Additionally at Week 30, patients receiving Camzyos had greater improvement compared to placebo group across all secondary endpoints: Mean change from baseline post-exercise LVOT peak gradient; Mean change from baseline in pVO2; Number of patients with improvement of NYHA class ≥ 1; Mean change from baseline in KCCQ-23 † CSS; Mean change in baseline in KCCQ-23 Total Symptom Score (TSS) (12 vs 5); and Mean change in baseline in KCCQ-23 Physical Limitations (PL) (15 vs 4).
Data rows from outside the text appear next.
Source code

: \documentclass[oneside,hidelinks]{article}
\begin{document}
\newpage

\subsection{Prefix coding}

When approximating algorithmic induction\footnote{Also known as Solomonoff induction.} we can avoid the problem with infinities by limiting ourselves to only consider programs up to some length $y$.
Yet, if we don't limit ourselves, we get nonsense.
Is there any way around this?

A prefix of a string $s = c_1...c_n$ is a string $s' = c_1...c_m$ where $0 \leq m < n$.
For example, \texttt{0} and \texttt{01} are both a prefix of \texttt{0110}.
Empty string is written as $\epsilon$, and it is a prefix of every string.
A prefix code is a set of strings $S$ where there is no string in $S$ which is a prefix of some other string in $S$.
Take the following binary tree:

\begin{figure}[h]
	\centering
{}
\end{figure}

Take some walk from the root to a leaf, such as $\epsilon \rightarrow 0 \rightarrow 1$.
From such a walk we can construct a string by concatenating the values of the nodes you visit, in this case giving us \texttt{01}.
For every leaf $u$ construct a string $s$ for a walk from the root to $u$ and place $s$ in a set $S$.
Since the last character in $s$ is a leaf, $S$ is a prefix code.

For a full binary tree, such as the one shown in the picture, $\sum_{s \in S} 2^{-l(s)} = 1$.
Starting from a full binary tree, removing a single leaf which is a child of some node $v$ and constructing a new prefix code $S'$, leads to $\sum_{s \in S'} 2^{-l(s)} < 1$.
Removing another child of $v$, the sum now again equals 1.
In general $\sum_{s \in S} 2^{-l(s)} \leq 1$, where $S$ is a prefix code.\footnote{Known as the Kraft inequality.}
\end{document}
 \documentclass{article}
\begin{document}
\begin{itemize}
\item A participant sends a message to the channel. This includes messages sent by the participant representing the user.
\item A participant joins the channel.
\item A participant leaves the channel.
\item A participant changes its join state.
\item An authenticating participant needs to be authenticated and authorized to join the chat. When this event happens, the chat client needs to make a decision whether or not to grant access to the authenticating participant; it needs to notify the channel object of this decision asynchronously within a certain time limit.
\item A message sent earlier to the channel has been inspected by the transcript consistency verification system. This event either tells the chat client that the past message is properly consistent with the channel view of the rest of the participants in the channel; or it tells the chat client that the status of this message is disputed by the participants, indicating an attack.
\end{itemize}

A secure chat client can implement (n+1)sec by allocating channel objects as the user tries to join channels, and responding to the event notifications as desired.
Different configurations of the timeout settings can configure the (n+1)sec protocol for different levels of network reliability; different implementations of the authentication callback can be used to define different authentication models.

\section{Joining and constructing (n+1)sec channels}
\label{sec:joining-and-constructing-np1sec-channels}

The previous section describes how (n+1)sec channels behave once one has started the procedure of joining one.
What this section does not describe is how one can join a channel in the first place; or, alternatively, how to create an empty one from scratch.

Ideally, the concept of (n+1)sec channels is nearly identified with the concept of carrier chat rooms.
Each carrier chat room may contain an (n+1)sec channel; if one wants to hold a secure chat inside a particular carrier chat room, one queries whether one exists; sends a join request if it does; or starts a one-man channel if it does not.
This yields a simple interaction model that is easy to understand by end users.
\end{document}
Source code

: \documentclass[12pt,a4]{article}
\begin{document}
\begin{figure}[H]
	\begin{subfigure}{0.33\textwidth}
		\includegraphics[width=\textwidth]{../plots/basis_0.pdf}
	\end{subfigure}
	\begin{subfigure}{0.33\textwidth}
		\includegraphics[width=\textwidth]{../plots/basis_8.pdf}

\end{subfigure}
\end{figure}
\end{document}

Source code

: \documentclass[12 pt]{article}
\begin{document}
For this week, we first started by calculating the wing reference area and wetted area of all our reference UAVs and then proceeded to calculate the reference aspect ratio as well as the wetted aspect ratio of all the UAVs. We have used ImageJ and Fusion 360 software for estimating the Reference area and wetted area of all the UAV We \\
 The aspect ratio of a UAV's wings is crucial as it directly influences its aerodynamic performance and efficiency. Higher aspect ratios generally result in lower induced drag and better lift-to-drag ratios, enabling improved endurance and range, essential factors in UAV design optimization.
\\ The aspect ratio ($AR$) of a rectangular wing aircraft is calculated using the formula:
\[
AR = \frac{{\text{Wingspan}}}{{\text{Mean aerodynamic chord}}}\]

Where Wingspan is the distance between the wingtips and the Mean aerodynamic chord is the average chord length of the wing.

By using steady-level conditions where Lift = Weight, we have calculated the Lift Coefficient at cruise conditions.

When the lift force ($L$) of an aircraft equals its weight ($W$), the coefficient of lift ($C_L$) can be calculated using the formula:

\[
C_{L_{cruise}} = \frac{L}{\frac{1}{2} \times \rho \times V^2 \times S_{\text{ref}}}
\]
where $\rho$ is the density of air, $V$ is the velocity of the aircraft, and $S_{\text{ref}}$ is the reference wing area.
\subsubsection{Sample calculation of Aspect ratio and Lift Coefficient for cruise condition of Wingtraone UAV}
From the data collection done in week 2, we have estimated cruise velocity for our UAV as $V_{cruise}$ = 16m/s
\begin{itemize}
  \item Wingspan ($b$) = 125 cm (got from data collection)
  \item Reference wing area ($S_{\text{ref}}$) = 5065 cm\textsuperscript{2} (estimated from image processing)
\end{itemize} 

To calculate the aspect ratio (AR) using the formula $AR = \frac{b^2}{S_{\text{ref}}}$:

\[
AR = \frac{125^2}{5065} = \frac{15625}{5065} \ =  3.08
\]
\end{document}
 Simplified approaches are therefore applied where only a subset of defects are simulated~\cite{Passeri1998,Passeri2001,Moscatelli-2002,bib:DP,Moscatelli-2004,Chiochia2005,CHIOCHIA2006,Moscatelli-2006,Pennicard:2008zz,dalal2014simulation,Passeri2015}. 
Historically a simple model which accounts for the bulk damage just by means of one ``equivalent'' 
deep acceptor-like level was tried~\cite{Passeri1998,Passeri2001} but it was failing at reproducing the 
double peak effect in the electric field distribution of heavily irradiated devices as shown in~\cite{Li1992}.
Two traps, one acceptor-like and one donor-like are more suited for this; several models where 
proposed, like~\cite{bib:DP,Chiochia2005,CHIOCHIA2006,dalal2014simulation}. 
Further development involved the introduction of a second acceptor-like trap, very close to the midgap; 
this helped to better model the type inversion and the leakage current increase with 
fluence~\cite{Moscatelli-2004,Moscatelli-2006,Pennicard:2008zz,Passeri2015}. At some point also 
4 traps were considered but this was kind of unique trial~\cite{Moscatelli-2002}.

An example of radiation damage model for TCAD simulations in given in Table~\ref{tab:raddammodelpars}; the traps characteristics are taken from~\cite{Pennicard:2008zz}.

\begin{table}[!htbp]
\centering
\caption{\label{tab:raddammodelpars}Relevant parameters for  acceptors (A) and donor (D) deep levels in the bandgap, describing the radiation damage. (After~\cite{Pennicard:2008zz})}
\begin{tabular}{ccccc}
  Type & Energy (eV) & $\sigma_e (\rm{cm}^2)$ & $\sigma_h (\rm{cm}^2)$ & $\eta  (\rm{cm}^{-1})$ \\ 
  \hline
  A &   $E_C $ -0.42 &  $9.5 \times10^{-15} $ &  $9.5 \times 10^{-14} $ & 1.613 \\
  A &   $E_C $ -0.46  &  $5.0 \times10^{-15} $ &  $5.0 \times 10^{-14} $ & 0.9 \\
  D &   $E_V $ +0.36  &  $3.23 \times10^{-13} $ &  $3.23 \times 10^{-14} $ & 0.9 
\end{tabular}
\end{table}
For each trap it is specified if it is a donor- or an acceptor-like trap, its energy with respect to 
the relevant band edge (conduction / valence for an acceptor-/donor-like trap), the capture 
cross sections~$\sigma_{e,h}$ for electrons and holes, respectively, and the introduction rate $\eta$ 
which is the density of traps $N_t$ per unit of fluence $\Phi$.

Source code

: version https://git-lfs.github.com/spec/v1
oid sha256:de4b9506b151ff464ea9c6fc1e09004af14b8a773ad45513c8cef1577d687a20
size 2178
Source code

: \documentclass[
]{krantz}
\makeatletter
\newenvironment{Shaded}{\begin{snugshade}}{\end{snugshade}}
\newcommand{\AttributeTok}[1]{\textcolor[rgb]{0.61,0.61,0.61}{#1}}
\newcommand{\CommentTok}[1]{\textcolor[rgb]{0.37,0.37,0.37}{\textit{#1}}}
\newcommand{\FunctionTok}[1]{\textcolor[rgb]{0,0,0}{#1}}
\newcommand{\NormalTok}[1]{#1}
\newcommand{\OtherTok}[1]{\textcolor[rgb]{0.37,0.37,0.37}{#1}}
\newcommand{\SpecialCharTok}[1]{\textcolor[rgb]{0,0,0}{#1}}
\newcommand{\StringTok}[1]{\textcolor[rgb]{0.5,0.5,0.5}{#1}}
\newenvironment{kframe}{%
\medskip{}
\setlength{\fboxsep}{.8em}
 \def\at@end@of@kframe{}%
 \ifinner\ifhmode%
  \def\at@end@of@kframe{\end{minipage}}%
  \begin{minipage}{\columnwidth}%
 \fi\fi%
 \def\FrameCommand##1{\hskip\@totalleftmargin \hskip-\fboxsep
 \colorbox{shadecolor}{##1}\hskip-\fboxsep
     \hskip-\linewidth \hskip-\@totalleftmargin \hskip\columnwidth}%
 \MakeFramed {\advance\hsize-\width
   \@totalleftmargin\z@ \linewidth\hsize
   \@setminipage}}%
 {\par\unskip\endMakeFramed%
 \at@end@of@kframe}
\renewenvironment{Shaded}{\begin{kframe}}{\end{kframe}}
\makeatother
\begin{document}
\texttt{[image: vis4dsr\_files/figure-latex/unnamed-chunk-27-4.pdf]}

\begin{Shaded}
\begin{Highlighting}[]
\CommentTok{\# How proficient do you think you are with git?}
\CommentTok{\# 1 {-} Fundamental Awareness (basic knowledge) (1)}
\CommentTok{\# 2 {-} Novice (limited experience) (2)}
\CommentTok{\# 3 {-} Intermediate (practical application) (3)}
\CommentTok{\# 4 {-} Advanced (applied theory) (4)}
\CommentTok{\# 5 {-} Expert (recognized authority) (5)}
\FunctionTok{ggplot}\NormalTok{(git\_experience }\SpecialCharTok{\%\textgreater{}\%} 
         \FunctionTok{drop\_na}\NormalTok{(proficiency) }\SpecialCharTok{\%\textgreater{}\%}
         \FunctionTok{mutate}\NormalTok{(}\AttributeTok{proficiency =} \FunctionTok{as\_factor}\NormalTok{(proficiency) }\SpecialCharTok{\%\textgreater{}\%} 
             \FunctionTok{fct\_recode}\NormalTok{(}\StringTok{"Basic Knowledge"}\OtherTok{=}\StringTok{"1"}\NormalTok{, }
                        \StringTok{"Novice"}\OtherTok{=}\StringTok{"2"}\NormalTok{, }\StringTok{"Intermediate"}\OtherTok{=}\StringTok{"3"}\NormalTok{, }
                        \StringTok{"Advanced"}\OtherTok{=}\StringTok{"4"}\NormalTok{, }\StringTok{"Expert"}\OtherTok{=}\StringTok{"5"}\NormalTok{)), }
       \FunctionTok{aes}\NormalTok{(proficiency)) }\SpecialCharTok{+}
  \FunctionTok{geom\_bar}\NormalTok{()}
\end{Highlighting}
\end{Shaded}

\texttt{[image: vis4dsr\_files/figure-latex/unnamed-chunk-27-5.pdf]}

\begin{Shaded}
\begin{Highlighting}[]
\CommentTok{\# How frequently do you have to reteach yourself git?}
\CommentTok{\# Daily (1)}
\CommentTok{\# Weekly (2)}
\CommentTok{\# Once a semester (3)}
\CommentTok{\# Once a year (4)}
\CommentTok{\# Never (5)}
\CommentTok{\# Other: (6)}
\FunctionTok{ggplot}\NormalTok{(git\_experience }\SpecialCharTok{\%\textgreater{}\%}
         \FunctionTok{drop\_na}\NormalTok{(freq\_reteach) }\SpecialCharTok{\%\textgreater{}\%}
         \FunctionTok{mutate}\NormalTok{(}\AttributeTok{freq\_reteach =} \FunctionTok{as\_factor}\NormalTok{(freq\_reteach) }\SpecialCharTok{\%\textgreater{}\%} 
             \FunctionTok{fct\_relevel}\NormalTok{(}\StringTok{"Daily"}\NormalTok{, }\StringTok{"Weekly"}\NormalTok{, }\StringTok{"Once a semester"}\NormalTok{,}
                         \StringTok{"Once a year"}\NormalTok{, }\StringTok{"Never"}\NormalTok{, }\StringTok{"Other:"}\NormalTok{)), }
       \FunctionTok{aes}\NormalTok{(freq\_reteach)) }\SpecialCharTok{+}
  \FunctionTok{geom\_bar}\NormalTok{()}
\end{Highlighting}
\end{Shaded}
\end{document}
In the EXPLORER-HCM trial, adverse reactions occurring in >5% of patients and more commonly in the Camzyos group than in the placebo group were dizziness (27% vs 18%) and syncope (6% vs 2%). Mean (SD) resting LVEF was 74% (6) at baseline in both treatment groups. Mean (SD) absolute change from baseline in LVEF was -4% (8) in the Camzyos group and 0% (7) in the placebo group over the 30-week treatment period. At Week 38, following an 8-week interruption of trial drug, mean LVEF was similar to baseline for both treatment groups. Additionally, 7 (6%) patients in the Camzyos group and 2 (2%) patients in the placebo group experienced reversible reductions in LVEF to <50% (median 48%: range 35-49%) while on treatment. In all 7 patients treated with Camzyos, LVEF recovered following interruption of Camzyos.